Fergus let the little door down without making a noise.
He felt very cold, and he had pissed himself. The urine was warm around his balls and tepid down his leg, but it was cold at his knees. He knelt there in the darkness, listening to the sounds of the subsiding passion in the room below, then swivelled silently and with even greater care than before, and feeling far more sober, moved back towards the thin, escaping light at the far end of the chill, cramped roof space.
CHAPTER 11
If the year of our folly 1990 had started inauspiciously for me, then the Fates, Lady Luck, Lord Chance, God, Life, Evolution — whoever or whatever — immediately thereafter set about the business of proving that the entangled disasters distinguishing the year's first few days were but a mild and modest prelude to the more thorough-going catastrophes planned for the weeks and months ahead… and this with a rapidity and even an apparent relish which was impressive — if also bowel-looseningly terrifying — to behold.
Gav and my Aunt Janice got on like a house on fire, a combined location and fate I occasionally wished on them as I lay awake listening to the sounds of their love-making, a pastime I sometimes suspected I shared with people in a large part of the surrounding community, not to say northern Europe.

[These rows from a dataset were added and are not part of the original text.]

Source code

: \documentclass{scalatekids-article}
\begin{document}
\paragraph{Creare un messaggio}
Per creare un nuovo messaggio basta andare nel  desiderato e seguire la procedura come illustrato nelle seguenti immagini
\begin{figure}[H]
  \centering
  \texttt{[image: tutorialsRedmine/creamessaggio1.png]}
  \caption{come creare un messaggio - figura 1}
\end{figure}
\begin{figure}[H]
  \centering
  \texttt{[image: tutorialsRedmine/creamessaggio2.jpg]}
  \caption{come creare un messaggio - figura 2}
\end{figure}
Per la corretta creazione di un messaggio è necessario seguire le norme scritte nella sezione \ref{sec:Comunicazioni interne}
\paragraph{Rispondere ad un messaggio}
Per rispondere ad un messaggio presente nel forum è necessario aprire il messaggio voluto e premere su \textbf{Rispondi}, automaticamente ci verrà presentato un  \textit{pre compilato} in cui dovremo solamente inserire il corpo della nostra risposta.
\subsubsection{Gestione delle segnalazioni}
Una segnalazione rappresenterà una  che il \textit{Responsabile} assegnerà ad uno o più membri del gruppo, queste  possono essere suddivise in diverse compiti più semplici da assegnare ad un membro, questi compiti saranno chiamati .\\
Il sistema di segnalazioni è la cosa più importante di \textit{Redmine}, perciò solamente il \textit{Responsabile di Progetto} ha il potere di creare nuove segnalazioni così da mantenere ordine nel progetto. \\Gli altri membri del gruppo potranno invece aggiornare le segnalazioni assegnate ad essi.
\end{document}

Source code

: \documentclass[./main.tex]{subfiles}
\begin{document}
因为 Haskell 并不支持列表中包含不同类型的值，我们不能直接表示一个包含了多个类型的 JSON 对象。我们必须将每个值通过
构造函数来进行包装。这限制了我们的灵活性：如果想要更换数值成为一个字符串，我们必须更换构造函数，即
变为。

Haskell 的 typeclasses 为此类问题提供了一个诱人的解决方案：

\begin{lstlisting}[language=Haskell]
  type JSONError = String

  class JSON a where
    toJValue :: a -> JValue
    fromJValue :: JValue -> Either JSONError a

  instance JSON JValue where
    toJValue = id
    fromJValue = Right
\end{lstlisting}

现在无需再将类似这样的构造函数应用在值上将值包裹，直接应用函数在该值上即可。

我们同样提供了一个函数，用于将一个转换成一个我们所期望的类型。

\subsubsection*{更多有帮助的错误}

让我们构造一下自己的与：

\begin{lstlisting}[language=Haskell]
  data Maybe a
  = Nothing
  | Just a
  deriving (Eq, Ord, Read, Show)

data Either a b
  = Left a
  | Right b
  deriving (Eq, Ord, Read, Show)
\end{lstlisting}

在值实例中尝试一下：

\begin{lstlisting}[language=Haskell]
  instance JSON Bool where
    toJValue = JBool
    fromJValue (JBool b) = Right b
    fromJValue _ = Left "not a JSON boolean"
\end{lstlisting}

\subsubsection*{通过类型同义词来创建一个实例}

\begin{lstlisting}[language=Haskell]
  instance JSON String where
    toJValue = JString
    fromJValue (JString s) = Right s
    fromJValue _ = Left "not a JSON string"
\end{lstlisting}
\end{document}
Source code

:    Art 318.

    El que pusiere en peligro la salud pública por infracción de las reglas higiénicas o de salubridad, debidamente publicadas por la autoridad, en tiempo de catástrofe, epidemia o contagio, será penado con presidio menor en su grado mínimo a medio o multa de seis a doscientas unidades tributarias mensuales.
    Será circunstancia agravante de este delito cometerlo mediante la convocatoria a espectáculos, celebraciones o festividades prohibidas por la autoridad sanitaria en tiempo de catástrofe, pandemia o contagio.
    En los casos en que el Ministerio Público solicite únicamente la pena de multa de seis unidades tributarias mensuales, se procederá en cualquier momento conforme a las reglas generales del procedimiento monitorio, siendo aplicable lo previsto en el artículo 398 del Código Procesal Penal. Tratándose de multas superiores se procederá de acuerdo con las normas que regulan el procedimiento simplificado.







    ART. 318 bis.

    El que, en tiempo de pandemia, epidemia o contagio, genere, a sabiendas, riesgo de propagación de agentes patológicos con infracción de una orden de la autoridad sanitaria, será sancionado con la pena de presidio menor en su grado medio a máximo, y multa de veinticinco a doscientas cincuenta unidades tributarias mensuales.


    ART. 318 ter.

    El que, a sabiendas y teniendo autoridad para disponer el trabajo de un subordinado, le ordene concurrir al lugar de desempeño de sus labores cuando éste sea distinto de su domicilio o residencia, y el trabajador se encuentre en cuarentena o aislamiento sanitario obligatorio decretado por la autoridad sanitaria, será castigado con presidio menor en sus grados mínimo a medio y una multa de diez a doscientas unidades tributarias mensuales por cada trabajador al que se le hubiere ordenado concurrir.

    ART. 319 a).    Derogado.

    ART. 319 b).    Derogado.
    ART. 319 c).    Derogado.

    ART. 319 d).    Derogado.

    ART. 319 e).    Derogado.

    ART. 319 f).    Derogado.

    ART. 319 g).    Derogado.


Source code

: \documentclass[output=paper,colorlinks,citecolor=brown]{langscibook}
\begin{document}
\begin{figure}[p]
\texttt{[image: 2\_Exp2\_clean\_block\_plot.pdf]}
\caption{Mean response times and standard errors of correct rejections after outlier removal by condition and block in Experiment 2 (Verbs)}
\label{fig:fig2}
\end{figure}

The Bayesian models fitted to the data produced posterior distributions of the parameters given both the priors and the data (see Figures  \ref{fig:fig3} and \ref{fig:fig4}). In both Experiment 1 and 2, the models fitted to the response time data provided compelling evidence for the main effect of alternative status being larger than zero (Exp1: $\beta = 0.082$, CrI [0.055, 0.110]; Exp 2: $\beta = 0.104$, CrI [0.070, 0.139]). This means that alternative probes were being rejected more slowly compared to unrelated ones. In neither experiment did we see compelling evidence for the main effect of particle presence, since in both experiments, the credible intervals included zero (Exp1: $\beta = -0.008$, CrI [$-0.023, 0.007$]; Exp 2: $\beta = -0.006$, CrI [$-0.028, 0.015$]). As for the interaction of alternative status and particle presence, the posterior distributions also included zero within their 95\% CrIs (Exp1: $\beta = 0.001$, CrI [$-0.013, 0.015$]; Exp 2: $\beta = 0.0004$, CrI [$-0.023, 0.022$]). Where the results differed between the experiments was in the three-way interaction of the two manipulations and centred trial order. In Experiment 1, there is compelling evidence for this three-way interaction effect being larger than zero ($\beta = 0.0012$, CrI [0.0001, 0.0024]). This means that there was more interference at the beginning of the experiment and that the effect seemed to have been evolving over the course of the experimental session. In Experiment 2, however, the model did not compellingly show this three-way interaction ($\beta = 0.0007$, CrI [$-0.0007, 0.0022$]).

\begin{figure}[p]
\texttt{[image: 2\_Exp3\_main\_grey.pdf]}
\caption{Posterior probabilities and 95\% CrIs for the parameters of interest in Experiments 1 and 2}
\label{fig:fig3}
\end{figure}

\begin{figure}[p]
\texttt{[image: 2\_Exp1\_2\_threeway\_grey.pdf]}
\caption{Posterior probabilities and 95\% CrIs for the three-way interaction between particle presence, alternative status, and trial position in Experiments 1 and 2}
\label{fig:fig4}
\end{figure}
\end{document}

I had made the mistake of volunteering to sleep on the couch in the living room on the nights that Janice stayed at our flat; this offer was made with what I thought was obvious sarcasm one evening while Gav and Norris were attempting to develop a technique for cooking poppadoms in the microwave. They were having an intense and appropriately heated discussion on the problems of cold-spots (as evinced by the fact that their first attempts came out looking like braille roundels), and on the unfortunate instability of three poppadoms balanced together — caused not so much by the jerk they received when the turntable started up as by their movements while they cooked and swelled — but eventually my flatmates settled on the concept of standing the things up individually on the glass turntable, and so instigated what they termed a "brain-storming session" in an attempt to find a suitable support mechanism. (I suppressed the urge to point out that the chances of two such patently zephyr-grade minds producing anything remotely resembling a storm was roughly equivalent to the likelihood of somebody called Cohen landing a pork scratching concession in Mecca during Ramadan.)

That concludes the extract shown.